Si me contagiara de coronavirus, no lo sabría inmediatamente. Mi nariz es totalmente inútil. Es solo un pedazo de piel y cartílagos que cuelga frente a mi cara, con dos túneles asimétricos por donde pasa atropelladamente el aire. Después de tres operaciones de nariz (una por nacer con fórceps y dos por golpes) he perdido casi por completo el sentido del olfato. Quienes padecen de Covid-19 se quejan de no oler los alimentos. Anosmia, es la palabra médica que define esa condición. Yo he vivido la mayor parte de mi vida así. No huelo casi nada.

Mi osmocosmos -palabra inventada por Harold McGee, que viene del griego osme (que significa olor) y que se refiere a la totalidad de nuestro universo olfativo- se reduce a un par de olores percibidos cada mes. Y el problema es que esos olores se me quedan por horas en el cerebro. Por otra parte, puedo ir a lugares que huelen horrible -o estar junto a personas que no se han bañado- y ni cuenta me doy. Si creyera en los dioses, sería seguidor de Yacatecuhtli -el “señor de la nariz” en náhuatl- y protector de viajeros y caminantes.

Nadie ha estado a salvo. ¡Qué terrible enfermedad que nos ha separado físicamente de los que más queremos! Incluso en el momento de su muerte. Es como la venganza de nuestro peor enemigo. En realidad, fue una enfermedad que surgió de murciélagos en el sur de China o el sureste asiático, que se lo transmitieron a animales domésticos y ellos, a su vez, a seres humanos, según le explicó el investigador de la Organización Mundial de Salud, Peter Daszak, al diario The New York Times, luego de una visita a Wuhan, China. Y de ahí se fue como plaga al resto del mundo.

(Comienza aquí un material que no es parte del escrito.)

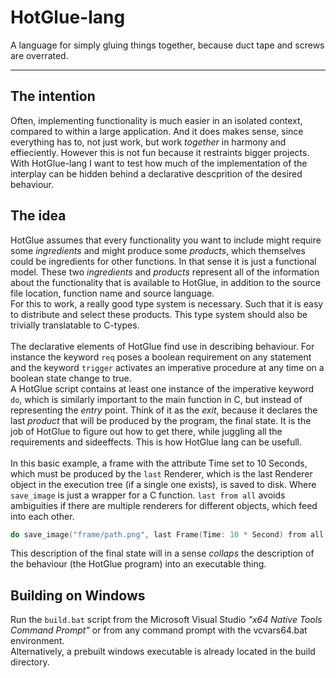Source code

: # HotGlue-lang

A language for simply gluing things together, because duct tape and screws are overrated.
<hr>

## The intention

Often, implementing functionality is much easier in an isolated context, compared to within a large application.
And it does makes sense, since everything has to, not just work, but work *together* in harmony and effieciently.
However this is not fun because it restraints bigger projects. With HotGlue-lang I want to test how much
of the implementation of the interplay can be hidden behind a declarative descprition of the desired behaviour.

## The idea

HotGlue assumes that every functionality you want to include might require some *ingredients* and might produce some
*products*, which themselves could be ingredients for other functions. In that sense it is just a functional model.
These two *ingredients* and *products* represent all of the information about the functionality that is available to HotGlue,
in addition to the source file location, function name and source language.\
For this to work, a really good type system is necessary. Such that it is easy to distribute and select these products.
This type system should also be trivially translatable to C-types.\
\
The declarative elements of HotGlue find use in describing behaviour. For instance the keyword `req` poses a boolean
requirement on any statement and the keyword `trigger` activates an imperative procedure at any time on a boolean state
change to true.\
A HotGlue script contains at least one instance of the imperative keyword `do`, which is similarly important to the
main function in C, but instead of representing the *entry* point. Think of it as the *exit*, because it declares the
last *product* that will be produced by the program, the final state. It is the job of HotGlue to figure out how to get
there, while juggling all the requirements and sideeffects. This is how HotGlue lang can be usefull.\
\
In this basic example, a frame with the attribute Time set to 10 Seconds, which must be produced by the `last` Renderer,
which is the last Renderer object in the execution tree (if a single one exists), is saved to disk. Where `save_image` is
just a wrapper for a C function. `last from all` avoids ambiguities if there are multiple renderers for different objects,
which feed into each other.
```c
do save_image("frame/path.png", last Frame(Time: 10 * Second) from all Renderer)
```
This description of the final state will in a sense *collaps* the description of the behaviour (the HotGlue program)
into an executable thing.

## Building on Windows

Run the `build.bat` script from the Microsoft Visual Studio _"x64 Native Tools Command Prompt"_ or from any command prompt with the vcvars64.bat environment.\
Alternatively, a prebuilt windows executable is already located in the build directory.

Todos estamos esperando un regreso a la normalidad. Pero eso no existe. El aislamiento, vivir enmascarados, las infinitas reuniones en Zoom y el miedo al prójimo nos ha cambiado. El mundo nunca será como en el 2019. Es otro. Más adolorido y golpeado. Y quizás un poco más sabio. Es maravilloso que se hayan inventado tantas vacunas contra el coronavirus en tan poco tiempo. Pero también es tristísimo que tantos países en el mundo no las hayan recibido todavía. Esa desigualdad va a durar más que el virus.

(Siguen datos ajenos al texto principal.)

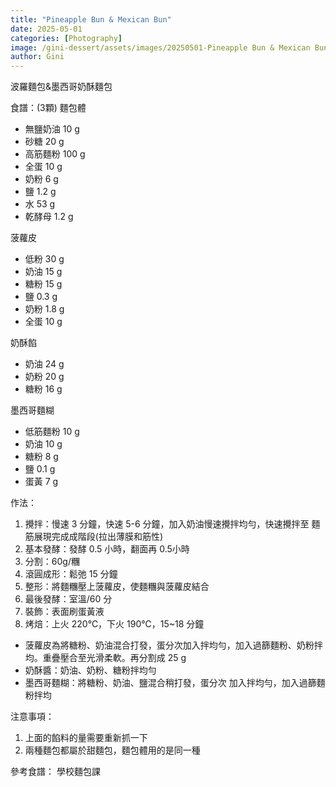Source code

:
 ```yaml
---
title: "Pineapple Bun & Mexican Bun"
date: 2025-05-01
categories: [Photography]
image: /gini-dessert/assets/images/20250501-Pineapple Bun & Mexican Bun.jpg
author: Gini
---
```

波羅麵包&墨西哥奶酥麵包

食譜：(3顆)
麵包體
- 無鹽奶油 10 g
- 砂糖 20 g
- 高筋麵粉 100 g
- 全蛋 10 g
- 奶粉 6 g
- 鹽 1.2 g
- 水 53 g
- 乾酵母 1.2 g

菠蘿皮
- 低粉 30 g
- 奶油 15 g
- 糖粉 15 g
- 鹽 0.3 g
- 奶粉 1.8 g
- 全蛋 10 g

奶酥餡
- 奶油 24 g
- 奶粉 20 g
- 糖粉 16 g

墨西哥麵糊
- 低筋麵粉 10 g
- 奶油 10 g
- 糖粉 8 g
- 鹽 0.1 g
- 蛋黃 7 g

作法：
1. 攪拌：慢速 3 分鐘，快速 5-6 分鐘，加入奶油慢速攪拌均勻，快速攪拌至
麵筋展現完成成階段(拉出薄膜和筋性)
2. 基本發酵：發酵 0.5 小時，翻面再 0.5小時
3. 分割：60g/糰
4. 滾圓成形：鬆弛 15 分鐘
5. 整形：將麵糰壓上菠蘿皮，使麵糰與菠蘿皮結合
6. 最後發酵：室溫/60 分
7. 裝飾：表面刷蛋黃液
8. 烤焙：上火 220℃，下火 190℃，15~18 分鐘

- 菠蘿皮為將糖粉、奶油混合打發，蛋分次加入拌均勻，加入過篩麵粉、奶粉拌均。重疊壓合至光滑柔軟。再分割成 25 g
- 奶酥醬：奶油、奶粉、糖粉拌均勻
- 墨西哥麵糊：將糖粉、奶油、鹽混合稍打發，蛋分次 加入拌均勻，加入過篩麵粉拌均

注意事項：
1. 上面的餡料的量需要重新抓一下
2. 兩種麵包都屬於甜麵包，麵包體用的是同一種

參考食譜：
學校麵包課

Con mi nueva vacuna quiero volver a viajar. Mucho. Pero aún tengo que esperar dos semanas después de la segunda dosis para estar protegido. El primer viaje será a la ciudad de México a reunirme con mi mamá de 86 años, que no he visto en más de un año y quien, también, se acaba de vacunar. Ya me estoy saboreando ese abrazo.

 

Mientras tanto, con mi vacuna en el brazo, tengo un solo pensamiento: no hay tiempo que perder.